BEGIN
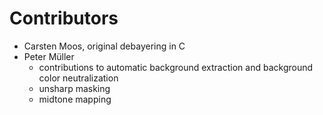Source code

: # Contributors

* Carsten Moos, original debayering in C
* Peter Müller
  - contributions to automatic background extraction and background color neutralization
  - unsharp masking
  - midtone mapping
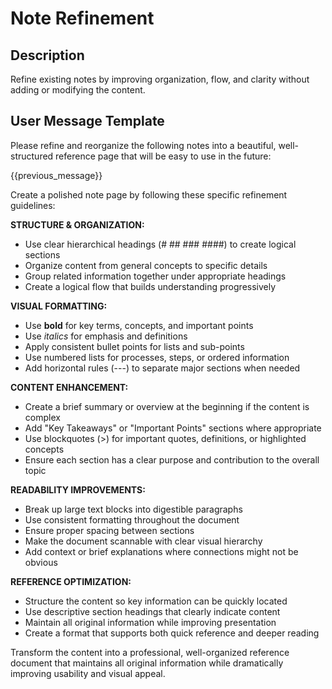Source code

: # Note Refinement

## Description

Refine existing notes by improving organization, flow, and clarity without adding or modifying the content.

## User Message Template

Please refine and reorganize the following notes into a beautiful, well-structured reference page that will be easy to use in the future:

{{previous_message}}

Create a polished note page by following these specific refinement guidelines:

**STRUCTURE & ORGANIZATION:**

- Use clear hierarchical headings (# ## ### ####) to create logical sections
- Organize content from general concepts to specific details
- Group related information together under appropriate headings
- Create a logical flow that builds understanding progressively

**VISUAL FORMATTING:**

- Use **bold** for key terms, concepts, and important points
- Use _italics_ for emphasis and definitions
- Apply consistent bullet points for lists and sub-points
- Use numbered lists for processes, steps, or ordered information
- Add horizontal rules (---) to separate major sections when needed

**CONTENT ENHANCEMENT:**

- Create a brief summary or overview at the beginning if the content is complex
- Add "Key Takeaways" or "Important Points" sections where appropriate
- Use blockquotes (>) for important quotes, definitions, or highlighted concepts
- Ensure each section has a clear purpose and contribution to the overall topic

**READABILITY IMPROVEMENTS:**

- Break up large text blocks into digestible paragraphs
- Use consistent formatting throughout the document
- Ensure proper spacing between sections
- Make the document scannable with clear visual hierarchy
- Add context or brief explanations where connections might not be obvious

**REFERENCE OPTIMIZATION:**

- Structure the content so key information can be quickly located
- Use descriptive section headings that clearly indicate content
- Maintain all original information while improving presentation
- Create a format that supports both quick reference and deeper reading

Transform the content into a professional, well-organized reference document that maintains all original information while dramatically improving usability and visual appeal.
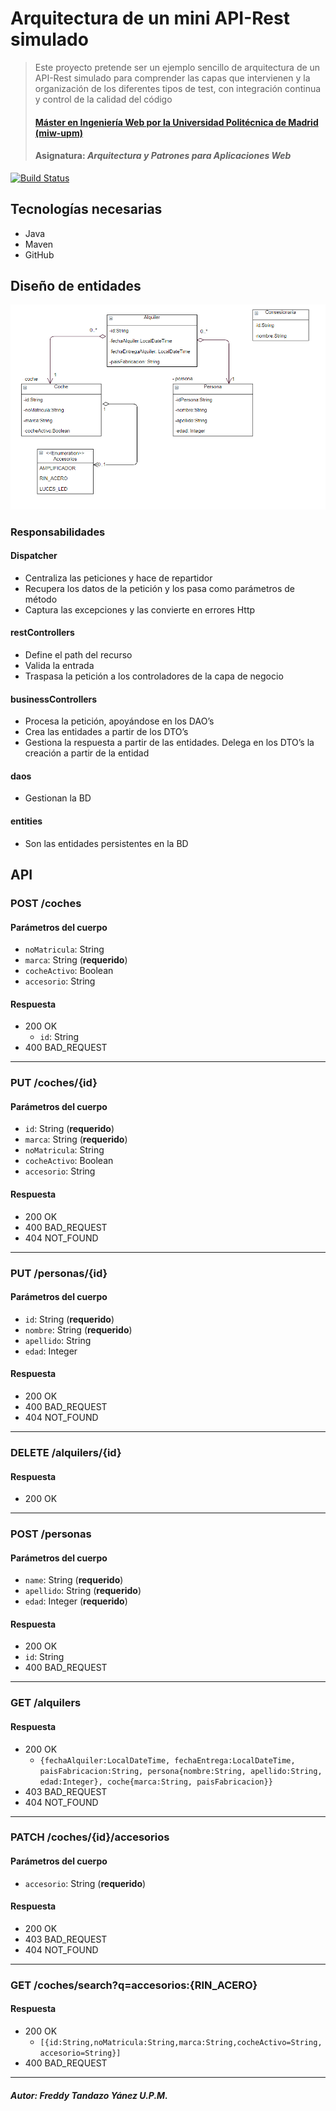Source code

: # Arquitectura de un mini API-Rest simulado
> Este proyecto pretende ser un ejemplo sencillo de arquitectura de un API-Rest simulado para comprender las capas que intervienen y la organización de los diferentes tipos de test, con integración continua y control de la calidad del código
> #### [Máster en Ingeniería Web por la Universidad Politécnica de Madrid (miw-upm)](http://miw.etsisi.upm.es)
> #### Asignatura: *Arquitectura y Patrones para Aplicaciones Web*

[![Build Status](https://travis-ci.org/miw-upm/APAW-themes-layers.svg?branch=develop)](https://travis-ci.org/miw-upm/APAW-themes-layers)

## Tecnologías necesarias
* Java
* Maven
* GitHub

## Diseño de entidades
![diagrama-clases-alquiler-coches](./docs/alquilercoches.png)

### Responsabilidades
#### Dispatcher
* Centraliza las peticiones y hace de repartidor
* Recupera los datos de la petición y los pasa como parámetros de método
* Captura las excepciones y las convierte en errores Http
#### restControllers
* Define el path del recurso
* Valida la entrada
* Traspasa la petición a los controladores de la capa de negocio
#### businessControllers
* Procesa la petición, apoyándose en los DAO’s
* Crea las entidades a partir de los DTO’s
* Gestiona la respuesta a partir de las entidades. Delega en los DTO’s la creación a partir de la entidad
#### daos
* Gestionan la BD
#### entities
* Son las entidades persistentes en la BD

## API

### POST /coches
#### Parámetros del cuerpo
- `noMatricula`: String
- `marca`: String (**requerido**)
- `cocheActivo`:  Boolean
- `accesorio`:  String
#### Respuesta
- 200 OK
  - `id`: String
- 400 BAD_REQUEST

---
### PUT /coches/{id}
#### Parámetros del cuerpo
- `id`: String (**requerido**)
- `marca`: String (**requerido**)
- `noMatricula`: String
- `cocheActivo`: Boolean
- `accesorio`: String

#### Respuesta
- 200 OK
- 400 BAD_REQUEST
- 404 NOT_FOUND
---
### PUT /personas/{id}
#### Parámetros del cuerpo
- `id`: String (**requerido**)
- `nombre`: String (**requerido**)
- `apellido`: String
- `edad`: Integer

#### Respuesta
- 200 OK
- 400 BAD_REQUEST
- 404 NOT_FOUND
---
### DELETE /alquilers/{id}
#### Respuesta
- 200 OK 
---
### POST /personas
#### Parámetros del cuerpo
- `name`: String (**requerido**)
- `apellido`: String (**requerido**)
- `edad`: Integer (**requerido**)
#### Respuesta
- 200 OK
- `id`: String
- 400 BAD_REQUEST
---
### GET /alquilers
#### Respuesta
- 200 OK 
  - `{fechaAlquiler:LocalDateTime, fechaEntrega:LocalDateTime, paisFabricacion:String, persona{nombre:String, apellido:String, edad:Integer}, coche{marca:String, paisFabricacion}}`
- 403 BAD_REQUEST
- 404 NOT_FOUND
---
### PATCH /coches/{id}/accesorios
#### Parámetros del cuerpo
- `accesorio`: String (**requerido**)
#### Respuesta
- 200 OK 
- 403 BAD_REQUEST
- 404 NOT_FOUND
---
### GET /coches/search?q=accesorios:{RIN_ACERO}
#### Respuesta
- 200 OK
  - `[{id:String,noMatricula:String,marca:String,cocheActivo=String, accesorio=String}]`
- 400 BAD_REQUEST
---
##### Autor: Freddy Tandazo Yánez U.P.M.
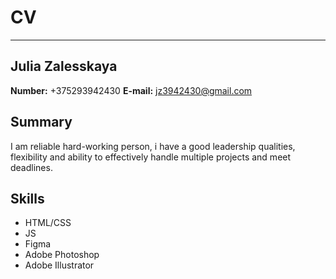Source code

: # CV
---
## Julia Zalesskaya
__Number:__ +375293942430
__E-mail:__ jz3942430@gmail.com

## Summary
I am reliable hard-working person, i have a good leadership qualities, flexibility and ability to effectively handle multiple projects and meet deadlines.

## Skills
* HTML/CSS
* JS
* Figma
* Adobe Photoshop
* Adobe Illustrator
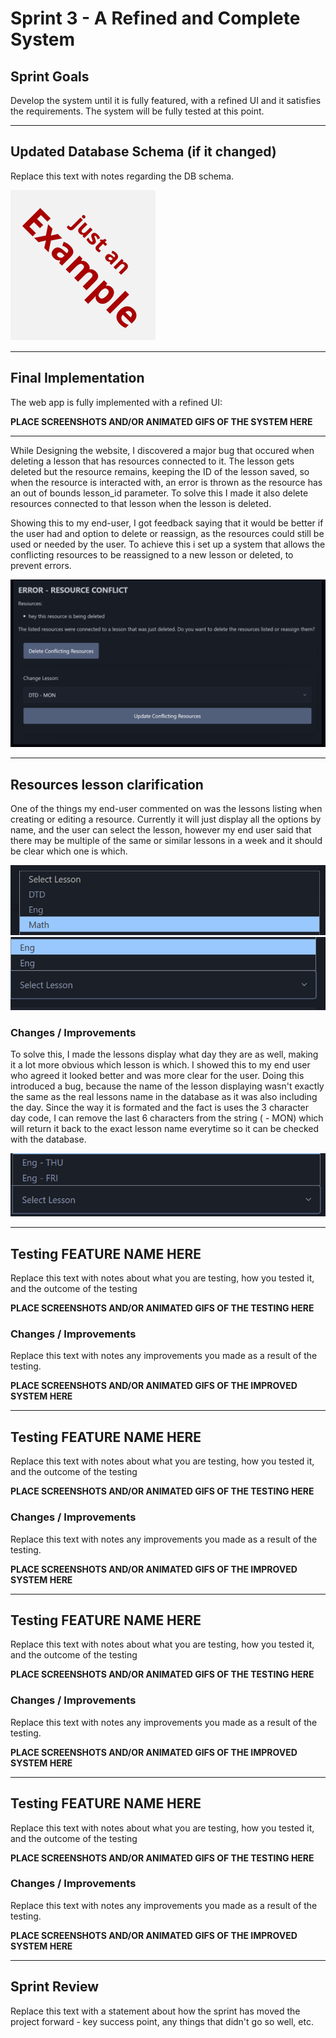 # Sprint 3 - A Refined and Complete System


## Sprint Goals

Develop the system until it is fully featured, with a refined UI and it satisfies the requirements. The system will be fully tested at this point.


---

## Updated Database Schema (if it changed)

Replace this text with notes regarding the DB schema.

![SCREENSHOT OF DB SCHEMA](screenshots/example.png)


---

## Final Implementation

The web app is fully implemented with a refined UI:

**PLACE SCREENSHOTS AND/OR ANIMATED GIFS OF THE SYSTEM HERE**


---

While Designing the website, I discovered a major bug that occured when deleting a lesson that has resources connected to it. The lesson gets deleted but the resource remains, keeping the ID of the lesson saved, so when the resource is interacted with, an error is thrown as the resource has an out of bounds lesson_id parameter. To solve this I made it also delete resources connected to that lesson when the lesson is deleted.

Showing this to my end-user, I got feedback saying that it would be better if the user had and option to delete or reassign, as the resources could still be used or needed by the user. To achieve this i set up a system that allows the conflicting resources to be reassigned to a new lesson or deleted, to prevent errors.

![New conflicts menu](screenshots/ResourceConflict.png)

---

## Resources lesson clarification

One of the things my end-user commented on was the lessons listing when creating or editing a resource. Currently it will just display all the options by name, and the user can select the lesson, however my end user said that there may be multiple of the same or similar lessons in a week and it should be clear which one is which.


![Old Lessons display](screenshots/ResourceLessons.png)
![Lessons with same name](screenshots/SameLessonsError.png)

### Changes / Improvements

To solve this, I made the lessons display what day they are as well, making it a lot more obvious which lesson is which. I showed this to my end user who agreed it looked better and was more clear for the user. Doing this introduced a bug, because the name of the lesson displaying wasn't exactly the same as the real lessons name in the database as it was also including the day. Since the way it is formated and the fact is uses the 3 character day code, I can remove the last 6 characters from the string ( - MON) which will return it back to the exact lesson name everytime so it can be checked with the database.

![New display showing day code as well](screenshots/UpdatedLessonResources.png)


---

## Testing FEATURE NAME HERE

Replace this text with notes about what you are testing, how you tested it, and the outcome of the testing

**PLACE SCREENSHOTS AND/OR ANIMATED GIFS OF THE TESTING HERE**

### Changes / Improvements

Replace this text with notes any improvements you made as a result of the testing.

**PLACE SCREENSHOTS AND/OR ANIMATED GIFS OF THE IMPROVED SYSTEM HERE**


---

## Testing FEATURE NAME HERE

Replace this text with notes about what you are testing, how you tested it, and the outcome of the testing

**PLACE SCREENSHOTS AND/OR ANIMATED GIFS OF THE TESTING HERE**

### Changes / Improvements

Replace this text with notes any improvements you made as a result of the testing.

**PLACE SCREENSHOTS AND/OR ANIMATED GIFS OF THE IMPROVED SYSTEM HERE**


---

## Testing FEATURE NAME HERE

Replace this text with notes about what you are testing, how you tested it, and the outcome of the testing

**PLACE SCREENSHOTS AND/OR ANIMATED GIFS OF THE TESTING HERE**

### Changes / Improvements

Replace this text with notes any improvements you made as a result of the testing.

**PLACE SCREENSHOTS AND/OR ANIMATED GIFS OF THE IMPROVED SYSTEM HERE**


---

## Testing FEATURE NAME HERE

Replace this text with notes about what you are testing, how you tested it, and the outcome of the testing

**PLACE SCREENSHOTS AND/OR ANIMATED GIFS OF THE TESTING HERE**

### Changes / Improvements

Replace this text with notes any improvements you made as a result of the testing.

**PLACE SCREENSHOTS AND/OR ANIMATED GIFS OF THE IMPROVED SYSTEM HERE**


---

## Sprint Review

Replace this text with a statement about how the sprint has moved the project forward - key success point, any things that didn't go so well, etc.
END
▶ [Activity]:
All lines with the word "multiple" must be located in the data and copied.

▶ [Exercise solution]:
I am reliable hard-working person, i have a good leadership qualities, flexibility and ability to effectively handle multiple projects and meet deadlines.
One of the things my end-user commented on was the lessons listing when creating or editing a resource. Currently it will just display all the options by name, and the user can select the lesson, however my end user said that there may be multiple of the same or similar lessons in a week and it should be clear which one is which.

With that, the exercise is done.